It’s not new for anyone that militarism has a huge impact on people lives. Sometimes it can be more obvious or easier to see, but sometimes it is not so clear. Last year, ACOOC, one of the antimilitarist organisations in Colombia, carried out research on violence against women by their husbands or partners that are members of police force or army.
This research helps to see more clearly the link between patriarchy, violence and militarism. Sharing the results should encourage the antimilitarist and pacifist movements to look more in deep into the invisible effects of militarism.
This research intended to show the reality and the struggles of women that have been victims of violence, aggressions and femicide by agents of the public forces (army and police forces) in Colombia.

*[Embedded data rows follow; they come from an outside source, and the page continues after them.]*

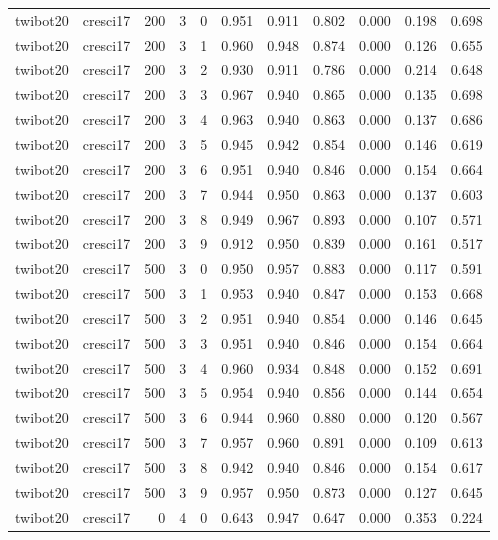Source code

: \begin{tabular}{llrrrrrrrrr}
twibot20 & cresci17 & 200 & 3 & 0 & 0.951 & 0.911 & 0.802 & 0.000 & 0.198 & 0.698 \\
twibot20 & cresci17 & 200 & 3 & 1 & 0.960 & 0.948 & 0.874 & 0.000 & 0.126 & 0.655 \\
twibot20 & cresci17 & 200 & 3 & 2 & 0.930 & 0.911 & 0.786 & 0.000 & 0.214 & 0.648 \\
twibot20 & cresci17 & 200 & 3 & 3 & 0.967 & 0.940 & 0.865 & 0.000 & 0.135 & 0.698 \\
twibot20 & cresci17 & 200 & 3 & 4 & 0.963 & 0.940 & 0.863 & 0.000 & 0.137 & 0.686 \\
twibot20 & cresci17 & 200 & 3 & 5 & 0.945 & 0.942 & 0.854 & 0.000 & 0.146 & 0.619 \\
twibot20 & cresci17 & 200 & 3 & 6 & 0.951 & 0.940 & 0.846 & 0.000 & 0.154 & 0.664 \\
twibot20 & cresci17 & 200 & 3 & 7 & 0.944 & 0.950 & 0.863 & 0.000 & 0.137 & 0.603 \\
twibot20 & cresci17 & 200 & 3 & 8 & 0.949 & 0.967 & 0.893 & 0.000 & 0.107 & 0.571 \\
twibot20 & cresci17 & 200 & 3 & 9 & 0.912 & 0.950 & 0.839 & 0.000 & 0.161 & 0.517 \\
twibot20 & cresci17 & 500 & 3 & 0 & 0.950 & 0.957 & 0.883 & 0.000 & 0.117 & 0.591 \\
twibot20 & cresci17 & 500 & 3 & 1 & 0.953 & 0.940 & 0.847 & 0.000 & 0.153 & 0.668 \\
twibot20 & cresci17 & 500 & 3 & 2 & 0.951 & 0.940 & 0.854 & 0.000 & 0.146 & 0.645 \\
twibot20 & cresci17 & 500 & 3 & 3 & 0.951 & 0.940 & 0.846 & 0.000 & 0.154 & 0.664 \\
twibot20 & cresci17 & 500 & 3 & 4 & 0.960 & 0.934 & 0.848 & 0.000 & 0.152 & 0.691 \\
twibot20 & cresci17 & 500 & 3 & 5 & 0.954 & 0.940 & 0.856 & 0.000 & 0.144 & 0.654 \\
twibot20 & cresci17 & 500 & 3 & 6 & 0.944 & 0.960 & 0.880 & 0.000 & 0.120 & 0.567 \\
twibot20 & cresci17 & 500 & 3 & 7 & 0.957 & 0.960 & 0.891 & 0.000 & 0.109 & 0.613 \\
twibot20 & cresci17 & 500 & 3 & 8 & 0.942 & 0.940 & 0.846 & 0.000 & 0.154 & 0.617 \\
twibot20 & cresci17 & 500 & 3 & 9 & 0.957 & 0.950 & 0.873 & 0.000 & 0.127 & 0.645 \\
twibot20 & cresci17 & 0 & 4 & 0 & 0.643 & 0.947 & 0.647 & 0.000 & 0.353 & 0.224 \\

\end{tabular}
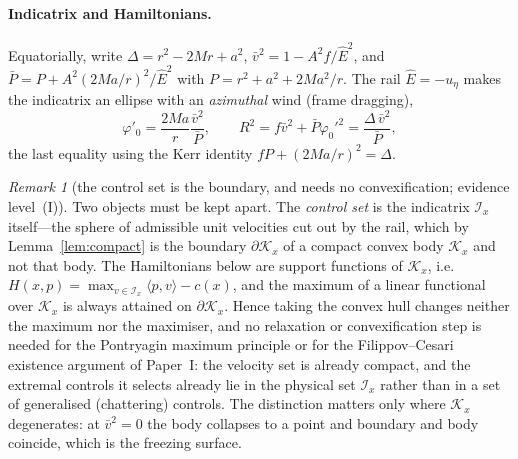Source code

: \documentclass[12pt]{iopart}
\theoremstyle{plain}
\theoremstyle{definition}
\theoremstyle{remark}
\newtheorem{remark}[proposition]{Remark}
\newcommand{\Ehat}{\hat E}
\begin{document}
\paragraph{Indicatrix and Hamiltonians.} Equatorially, write
$\Delta=r^2-2Mr+a^2$, $\bar v^2=1-A^2f/\Ehat^2$, and
$\bar P=P+A^2(2Ma/r)^2/\Ehat^2$ with $P=r^2+a^2+2Ma^2/r$. The rail
$\Ehat=-u_\eta$ makes the indicatrix an ellipse with an \emph{azimuthal} wind
(frame dragging),
\begin{equation}
    \varphi'_0=\frac{2Ma}{r}\frac{\bar v^2}{\bar P},\qquad
    R^2=f\bar v^2+\bar P\varphi_0'^2=\frac{\Delta\,\bar v^2}{\bar P},
    \label{eq:tk-ind}
\end{equation}
the last equality using the Kerr identity $fP+(2Ma/r)^2=\Delta$.

\begin{remark}[the control set is the boundary, and needs no convexification;
evidence level~(I)]
\label{rmk:indicatrix}
Two objects must be kept apart. The \emph{control set} is the indicatrix
$\mathcal I_x$ itself---the sphere of admissible unit velocities cut out by the
rail, which by Lemma~\ref{lem:compact} is the boundary $\partial\mathcal K_x$ of
a compact convex body $\mathcal K_x$ and not that body. The Hamiltonians below
are support functions of $\mathcal K_x$, i.e.\ $H(x,p)=\max_{v\in\mathcal
I_x}\langle p,v\rangle-c(x)$, and the maximum of a linear functional over
$\mathcal K_x$ is always attained on $\partial\mathcal K_x$. Hence taking the
convex hull changes neither the maximum nor the maximiser, and no relaxation or
convexification step is needed for the Pontryagin maximum principle or for the
Filippov--Cesari existence argument of Paper~I: the velocity set is already
compact, and the extremal controls it selects already lie in the physical set
$\mathcal I_x$ rather than in a set of generalised (chattering) controls. The
distinction matters only where $\mathcal K_x$ degenerates: at $\bar v^2=0$ the
body collapses to a point and boundary and body coincide, which is the freezing
surface.
\end{remark}
\end{document}
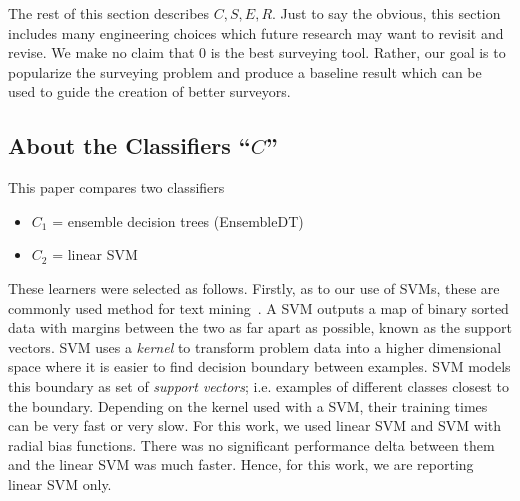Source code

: \documentclass[10pt,conference]{IEEEtran}
\newcommand{\bi}{\begin{itemize}}
\newcommand{\ei}{\end{itemize}}
\begin{document}
 The rest of this section describes $C,S,E,R$.  Just to say the obvious,
 this section includes many engineering choices which future research
 may want to revisit and revise. We make no claim that {\IT}0 is the best
 surveying tool. Rather, our goal is to popularize the surveying problem
 and produce a baseline result which can be used to guide
 the creation of better surveyors.



\subsection{About the Classifiers ``$C$''}

This paper compares two classifiers
\bi
\item $C_1$ = ensemble decision trees (EnsembleDT)
\item $C_2$ = linear SVM
\ei
These learners  were selected as follows.
Firstly,
as to our use of SVMs, these are commonly used method for text mining~\cite{hearst1998support}. 
A SVM outputs a map of binary sorted data with margins between the two as far apart as possible, known as the support vectors. 
SVM uses a {\em kernel} to transform   problem data into a higher dimensional space where it is easier
to find  decision boundary between examples.
SVM models this boundary as set of {\em support vectors}; i.e. examples of different classes closest to the boundary.   Depending on the kernel used with a SVM, their training times can be very fast or very slow.
For this work, we used linear SVM and SVM with radial bias functions. There was no
significant performance delta between them and the linear SVM was much faster. Hence,
for this work, we are reporting linear SVM only.
\end{document}
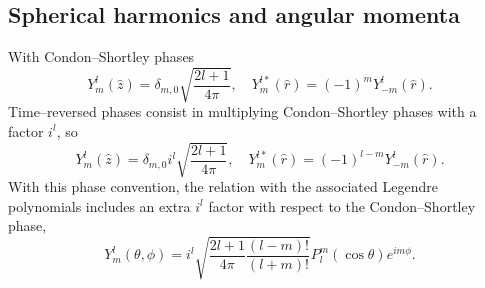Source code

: \begin{subappendices}
\section{Spherical harmonics and angular momenta}\label{C7AppD}
With Condon--Shortley phases
\begin{equation}\label{eq20}
Y_m^l(\hat z)=\delta_{m,0} \sqrt{\frac{2l+1}{4 \pi}}, \quad Y_m^{l*}(\hat r)=(-1)^m Y_{-m}^l(\hat r).
\end{equation}
Time--reversed phases consist in multiplying Condon--Shortley phases with a factor $i^l$, so
\begin{equation}\label{eq21}
Y_m^l(\hat z)=\delta_{m,0} i^l \sqrt{\frac{2l+1}{4 \pi}}, \quad Y_m^{l*}(\hat r)=(-1)^{l-m} Y_{-m}^l(\hat r).
\end{equation}
With this phase convention, the relation with the associated Legendre polynomials includes an extra $i^l$ factor with respect to the Condon--Shortley phase,
\begin{equation}\label{eq120}
Y_m^l(\theta,\phi)=i^l \sqrt{\frac{2l+1}{4\pi}\frac{(l-m)!}{(l+m)!}}P_l^m(\cos \theta)e^{im\phi}.
\end{equation}

\end{subappendices}
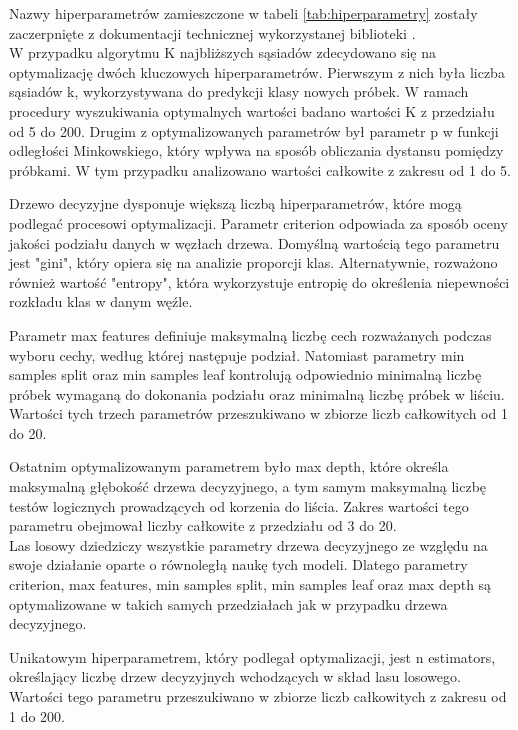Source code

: \documentclass[a4paper,twoside,12pt]{book}
\begin{document}

Nazwy hiperparametrów zamieszczone w tabeli \ref{tab:hiperparametry} zostały zaczerpnięte z dokumentacji technicznej wykorzystanej biblioteki \cite{sklearn_api}.\\

W przypadku algorytmu K najbliższych sąsiadów zdecydowano się na optymalizację dwóch kluczowych hiperparametrów. Pierwszym z nich była liczba sąsiadów k, wykorzystywana do predykcji klasy nowych próbek. W ramach procedury wyszukiwania optymalnych wartości badano wartości K z przedziału od 5 do 200. Drugim z optymalizowanych parametrów był parametr p w funkcji odległości Minkowskiego, który wpływa na sposób obliczania dystansu pomiędzy próbkami. W tym przypadku analizowano wartości całkowite z zakresu od 1 do 5.

Drzewo decyzyjne dysponuje większą liczbą hiperparametrów, które mogą podlegać procesowi optymalizacji. Parametr criterion odpowiada za sposób oceny jakości podziału danych w węzłach drzewa. Domyślną wartością tego parametru jest "gini", który opiera się na analizie proporcji klas. Alternatywnie, rozważono również wartość "entropy", która wykorzystuje entropię do określenia niepewności rozkładu klas w danym węźle.

Parametr max features definiuje maksymalną liczbę cech rozważanych podczas wyboru cechy, według której następuje podział. Natomiast parametry min samples split oraz min samples leaf kontrolują odpowiednio minimalną liczbę próbek wymaganą do dokonania podziału oraz minimalną liczbę próbek w liściu. Wartości tych trzech parametrów przeszukiwano w zbiorze liczb całkowitych od 1 do 20.

Ostatnim optymalizowanym parametrem było max depth, które określa maksymalną głębokość drzewa decyzyjnego, a tym samym maksymalną liczbę testów logicznych prowadzących od korzenia do liścia. Zakres wartości tego parametru obejmował liczby całkowite z przedziału od 3 do 20.\\


Las losowy dziedziczy wszystkie parametry drzewa decyzyjnego ze względu na swoje działanie oparte o równoległą naukę tych modeli. Dlatego parametry criterion, max features, min samples split, min samples leaf oraz max depth są optymalizowane w takich samych przedziałach jak w przypadku drzewa decyzyjnego.

Unikatowym hiperparametrem, który podlegał optymalizacji, jest n estimators, określający liczbę drzew decyzyjnych wchodzących w skład lasu losowego. Wartości tego parametru przeszukiwano w zbiorze liczb całkowitych z zakresu od 1 do 200.\\
\end{document}
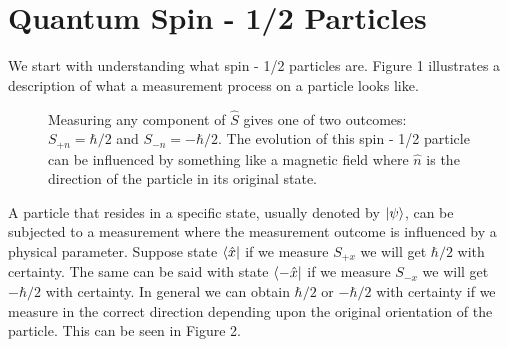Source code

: \documentclass[twocolumn]{article}
\begin{document}
\section*{Quantum Spin - 1/2 Particles}
We start with understanding what spin - 1/2 particles are. Figure 1 illustrates a description of what a measurement process on a particle looks like.
\begin{figure}[ht]
    \centering
    \newcommand{\figonecircrad}{0.25}
    \newcommand{\figonelineaxstart}{2*\figonecircrad}
    \newcommand{\figonelineaxend}{\figonelineaxstart + 1.25}
    \newcommand{\figonerectheight}{5*\figonecircrad}
    \newcommand{\figonerectwidth}{2.5}
    \newcommand{\figonerectx}{\figonelineaxend}
    \newcommand{\figonerecty}{-0.5*\figonerectheight}
    \newcommand{\figonelinebstartx}{\figonerectx + \figonerectwidth}
    \newcommand{\figonelinebendx}{\figonerectx + \figonerectwidth + 1.25}
    \newcommand{\figonelinecstartx}{\figonerectx + \figonerectwidth}
    \newcommand{\figonelinecendx}{\figonerectx + \figonerectwidth + 1.25}
    \caption{\footnotesize{Measuring any component of $\hat{S}$ gives one of two outcomes: $S_{+n}=\hbar/2$ and $S_{-n}=-\hbar/2$. The evolution of this spin - 1/2 particle can be influenced by something like a magnetic field where $\hat{n}$ is the direction of the particle in its original state.}}
    \label{Fig: SWMF}
\end{figure}
\par \noindent
A particle that resides in a specific state, usually denoted by $\ket{\psi}$, can be subjected to a measurement where the measurement outcome is influenced by a physical parameter. Suppose state $\bra{\hat{x}}$ if we measure $S_{+x}$ we will get $\hbar/2$ with certainty. The same can be said with state $\bra{-\hat{x}}$ if we measure $S_{-x}$ we will get $-\hbar/2$ with   certainty. In general we can obtain $\hbar/2$ or $-\hbar/2$ with certainty if we measure in the correct direction depending upon the original orientation of the particle. This can be seen in Figure 2.
\end{document}
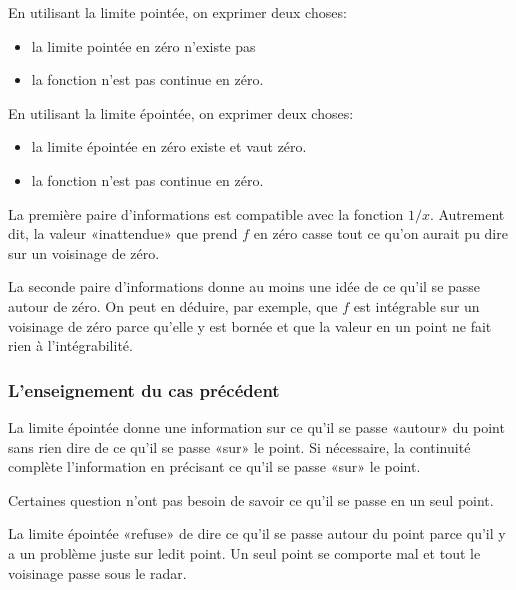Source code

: En utilisant la limite pointée, on exprimer deux choses:
\begin{itemize}
	\item la limite pointée en zéro n'existe pas
	\item la fonction n'est pas continue en zéro.
\end{itemize}

En utilisant la limite épointée, on exprimer deux choses:
\begin{itemize}
	\item la limite épointée en zéro existe et vaut zéro.
	\item la fonction n'est pas continue en zéro.
\end{itemize}

La première paire d'informations est compatible avec la fonction \( 1/x\). Autrement dit, la valeur «inattendue» que prend \( f\) en zéro casse tout ce qu'on aurait pu dire sur un voisinage de zéro.

La seconde paire d'informations donne au moins une idée de ce qu'il se passe autour de zéro. On peut en déduire, par exemple, que \( f\) est intégrable sur un voisinage de zéro parce qu'elle y est bornée et que la valeur en un point ne fait rien à l'intégrabilité.

\subsubsection{L'enseignement du cas précédent}

La limite épointée donne une information sur ce qu'il se passe «autour» du point sans rien dire de ce qu'il se passe «sur» le point. Si nécessaire, la continuité complète l'information en précisant ce qu'il se passe «sur» le point.

Certaines question n'ont pas besoin de savoir ce qu'il se passe en un seul point.

La limite épointée «refuse» de dire ce qu'il se passe autour du point parce qu'il y a un problème juste sur ledit point. Un seul point se comporte mal et tout le voisinage passe sous le radar.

These are the three issues that the research highlights:
First, how women become the object of social standards and expectations. When a woman gets married to a man that is part of the military or the police forces there are social impacts, and beliefs of progress, social status and success. Most of the women that were part of the research were teenagers when they met their husbands or partners. Some of them recognised being victims of violence or control by the partners resulted in stress, depression and anxiety.
According to the research, from 2015 to 2017 the Prosecutor General's Office received 4337 complaints for violence by public force members against women. 1306 were personal injuries, followed by 890 cases of domestic violence. Army members are the most indicted for violence against women, followed by police members. The statistics also show that, from 2015 to 2017, 498 women were victims of femicide by agents of the public forces.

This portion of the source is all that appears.